Notre grand mère paternelle, mise au courant de l’enlèvement de son fils, est rentrée en Algérie jusqu’au village Marceau pour essayer d’avoir quelques renseignements auprès des dirigeants fellaghas (que par ailleurs nous connaissions bien étant des habitants du village) ; ceux-ci, apparemment désolés et honteux, lui ont dit que malheureusement ils ne pouvaient rien face à des bandes rebelles incontrôlées sévissant dans la région.
Se sentant abandonnées et ne pouvant plus rien faire, devant le mutisme des autorités algériennes, notre grand-mère, puis, quelques mois plus tard, notre mère sont rentrées définitivement en France.

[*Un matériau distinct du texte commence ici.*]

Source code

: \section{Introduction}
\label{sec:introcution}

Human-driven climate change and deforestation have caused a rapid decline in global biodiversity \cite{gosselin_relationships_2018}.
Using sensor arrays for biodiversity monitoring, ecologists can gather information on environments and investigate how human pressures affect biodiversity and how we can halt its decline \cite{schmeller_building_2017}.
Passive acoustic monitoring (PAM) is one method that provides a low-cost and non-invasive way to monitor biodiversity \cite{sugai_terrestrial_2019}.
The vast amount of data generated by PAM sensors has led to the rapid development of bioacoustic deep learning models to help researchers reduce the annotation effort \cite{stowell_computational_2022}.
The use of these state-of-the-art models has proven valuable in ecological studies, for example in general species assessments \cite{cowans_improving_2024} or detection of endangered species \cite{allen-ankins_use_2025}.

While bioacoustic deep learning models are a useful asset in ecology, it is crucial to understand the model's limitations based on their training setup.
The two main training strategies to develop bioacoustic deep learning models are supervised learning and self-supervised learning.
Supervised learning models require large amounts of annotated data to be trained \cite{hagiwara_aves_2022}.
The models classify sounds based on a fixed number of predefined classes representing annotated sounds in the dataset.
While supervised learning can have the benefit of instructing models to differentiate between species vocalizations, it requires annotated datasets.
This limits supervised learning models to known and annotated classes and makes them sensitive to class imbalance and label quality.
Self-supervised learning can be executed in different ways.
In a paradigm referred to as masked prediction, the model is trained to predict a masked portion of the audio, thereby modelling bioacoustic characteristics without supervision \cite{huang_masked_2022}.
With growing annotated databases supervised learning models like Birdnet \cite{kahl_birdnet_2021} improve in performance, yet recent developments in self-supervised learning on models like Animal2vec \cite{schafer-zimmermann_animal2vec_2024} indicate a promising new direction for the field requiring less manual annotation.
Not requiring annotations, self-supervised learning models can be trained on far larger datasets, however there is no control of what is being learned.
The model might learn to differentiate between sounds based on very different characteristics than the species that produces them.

Pendant de nombreuses années, l’espoir nous a aidés à vivre, espérant le jour heureux de revoir notre père parmi nous ; on disait à l’époque qu’il existait des camps de prisonniers français dans le sud algérien… puis, plus rien, le silence… et la vie a continué sans reconnaissance, sans deuil, avec le souvenir de ces tristes moments que nous seuls savons, pour les avoir vécus et qui, 42 ans après, nous laissent une blessure gravée pour toujours dans notre mémoire.